Relationship between subclinical hypothyroidism (0 = absence, 1 = presence–reference category) as well as quartiles of TSH and fT4 levels and incident MDD. Model 2 is adjusted for age, z-standardized BMI, SES, migration background, smoking, and the use of COCs.

Reference category.

b, unstandardized regression coefficient; CI, confidence interval; OR, odds ratio; SE, standard error.

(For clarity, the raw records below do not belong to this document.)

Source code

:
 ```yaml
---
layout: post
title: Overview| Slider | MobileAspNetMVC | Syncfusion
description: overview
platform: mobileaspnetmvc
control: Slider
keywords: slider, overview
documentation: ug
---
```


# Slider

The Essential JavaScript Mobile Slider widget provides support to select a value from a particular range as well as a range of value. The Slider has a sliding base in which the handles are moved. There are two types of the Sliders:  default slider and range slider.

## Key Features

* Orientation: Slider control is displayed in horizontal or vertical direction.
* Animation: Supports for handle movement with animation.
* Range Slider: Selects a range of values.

These findings were confirmed when considering TPO-Ab positivity as an additional confounder of thyroid function and as an independent risk factor for MDD by sensitivity analyses (Supplementary Table S2; details on the demographics of 328 excluded participants with missing information on TPO-Ab levels are provided in Supplementary Table S1).

Discussion

The (directional) relationship between SCHYPO and prospective MDD risk has not yet been studied in adolescents in epidemiological studies.^3,25 However, considering that thyroid function and MDD risk are subjected to maturational processes, especially during puberty, findings from adults may not readily transfer to adolescents.^26,27 Thus, we conducted the first study to prospectively investigate this association in a representative and nationwide sample of 4088 adolescents. There was no relationship between SCHYPO and incident MDD over a median period of six years. This also applied when investigating the association between quartiles of TSH and fT4 levels and MDD in a dose–response manner in euthyroid participants.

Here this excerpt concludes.